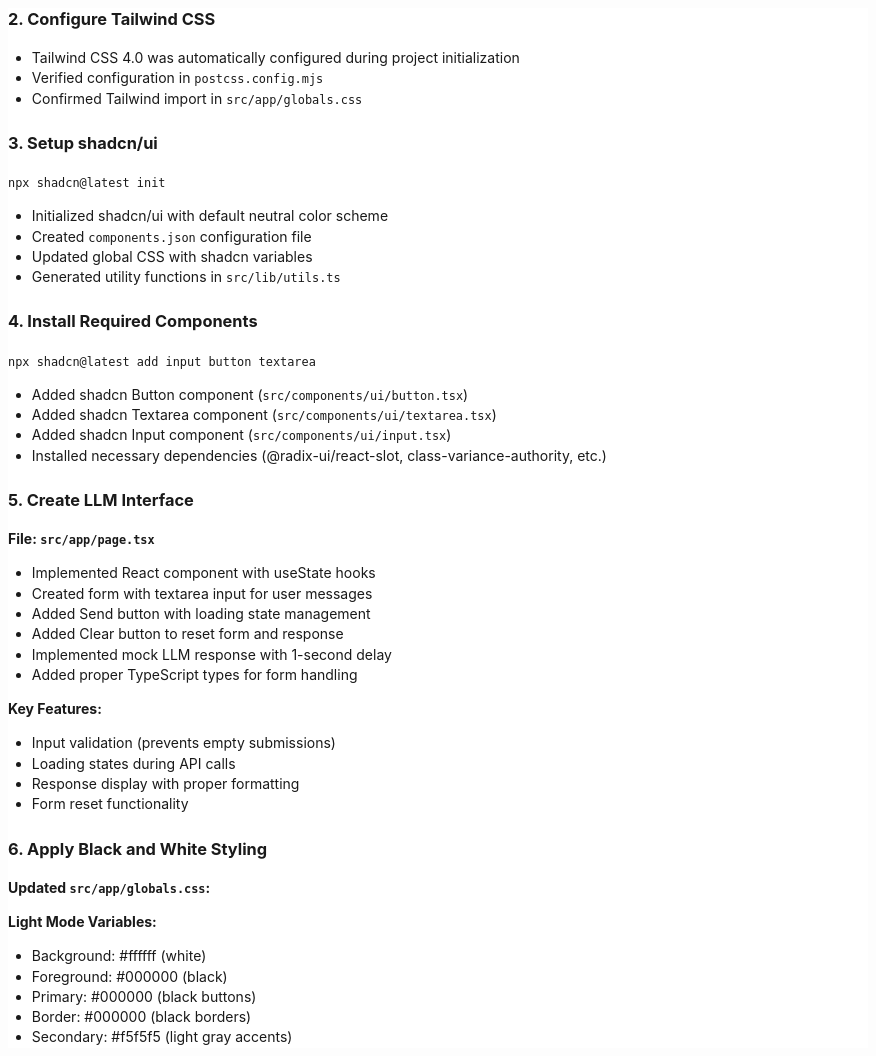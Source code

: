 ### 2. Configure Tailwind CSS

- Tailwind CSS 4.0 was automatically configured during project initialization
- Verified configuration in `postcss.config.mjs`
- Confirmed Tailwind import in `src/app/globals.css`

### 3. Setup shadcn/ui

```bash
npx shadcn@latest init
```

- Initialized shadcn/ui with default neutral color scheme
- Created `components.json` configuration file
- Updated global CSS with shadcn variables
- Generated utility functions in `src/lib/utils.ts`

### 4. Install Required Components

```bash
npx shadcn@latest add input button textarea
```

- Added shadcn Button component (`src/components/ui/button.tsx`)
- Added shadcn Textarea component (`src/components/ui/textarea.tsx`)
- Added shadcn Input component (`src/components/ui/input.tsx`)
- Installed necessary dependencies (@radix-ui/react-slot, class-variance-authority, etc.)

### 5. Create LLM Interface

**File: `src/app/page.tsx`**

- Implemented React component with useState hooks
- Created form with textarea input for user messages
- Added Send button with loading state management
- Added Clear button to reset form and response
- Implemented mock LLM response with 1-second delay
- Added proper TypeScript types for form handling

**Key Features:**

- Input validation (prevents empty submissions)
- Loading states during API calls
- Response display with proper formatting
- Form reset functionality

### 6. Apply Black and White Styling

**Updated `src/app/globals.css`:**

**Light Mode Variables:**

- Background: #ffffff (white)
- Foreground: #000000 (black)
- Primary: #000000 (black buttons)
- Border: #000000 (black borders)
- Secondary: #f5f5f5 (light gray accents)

* * *

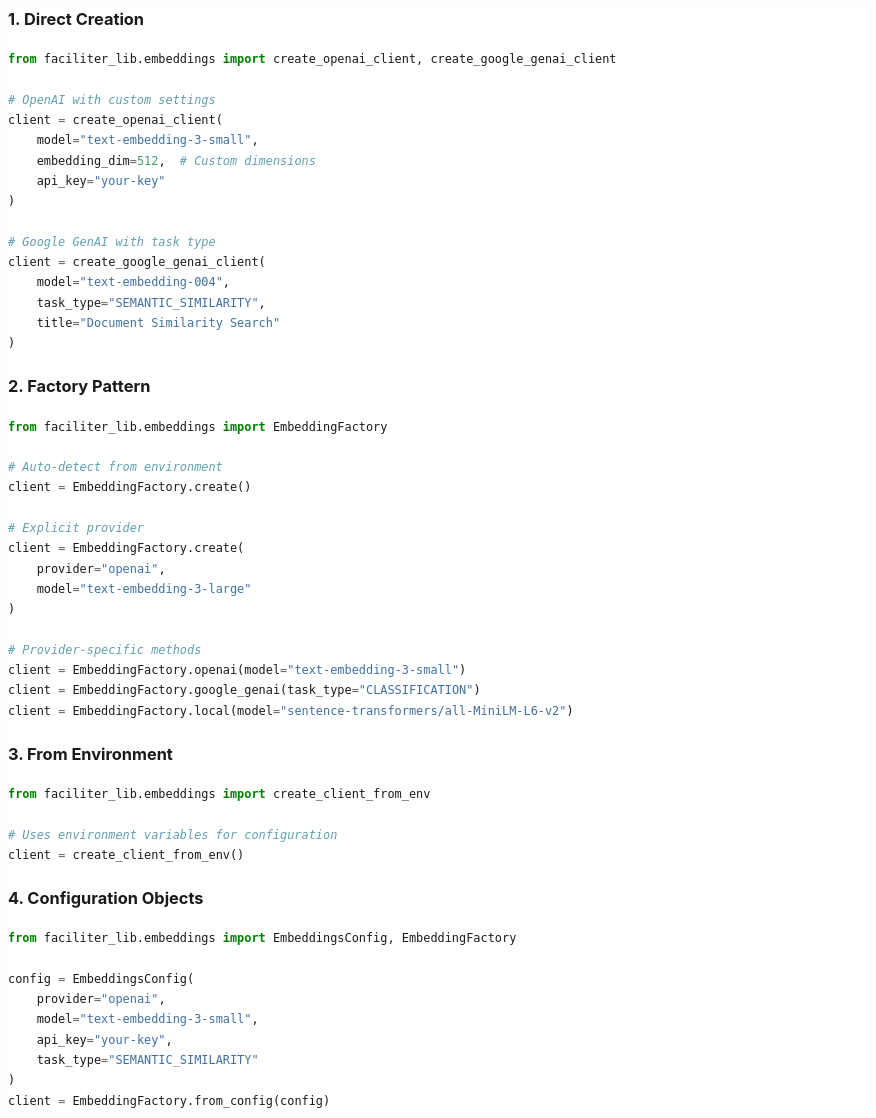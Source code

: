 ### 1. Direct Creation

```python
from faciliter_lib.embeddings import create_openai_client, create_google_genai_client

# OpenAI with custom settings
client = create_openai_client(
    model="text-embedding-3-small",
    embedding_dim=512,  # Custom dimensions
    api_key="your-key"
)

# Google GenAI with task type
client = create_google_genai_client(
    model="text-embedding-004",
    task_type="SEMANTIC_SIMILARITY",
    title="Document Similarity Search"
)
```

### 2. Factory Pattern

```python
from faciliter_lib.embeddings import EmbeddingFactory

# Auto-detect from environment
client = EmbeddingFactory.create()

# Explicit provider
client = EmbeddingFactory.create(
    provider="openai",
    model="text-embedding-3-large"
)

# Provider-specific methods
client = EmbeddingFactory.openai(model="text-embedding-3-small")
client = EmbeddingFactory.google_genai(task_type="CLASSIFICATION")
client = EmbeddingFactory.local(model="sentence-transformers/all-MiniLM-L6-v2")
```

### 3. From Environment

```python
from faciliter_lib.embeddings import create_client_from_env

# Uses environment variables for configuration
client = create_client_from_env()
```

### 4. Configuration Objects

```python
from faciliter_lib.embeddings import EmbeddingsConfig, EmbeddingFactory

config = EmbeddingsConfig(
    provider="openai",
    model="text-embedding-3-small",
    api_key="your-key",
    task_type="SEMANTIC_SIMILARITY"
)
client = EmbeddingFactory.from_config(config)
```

WHAT IS BEING ASKED —
Output the lines of the records above exactly as they appear, from the line containing "### 4. Install Required Components" through the line containing "- Added Clear".

SOLUTION TO THE EXERCISE —
### 4. Install Required Components

```bash
npx shadcn@latest add input button textarea
```

- Added shadcn Button component (`src/components/ui/button.tsx`)
- Added shadcn Textarea component (`src/components/ui/textarea.tsx`)
- Added shadcn Input component (`src/components/ui/input.tsx`)
- Installed necessary dependencies (@radix-ui/react-slot, class-variance-authority, etc.)

### 5. Create LLM Interface

**File: `src/app/page.tsx`**

- Implemented React component with useState hooks
- Created form with textarea input for user messages
- Added Send button with loading state management
- Added Clear button to reset form and response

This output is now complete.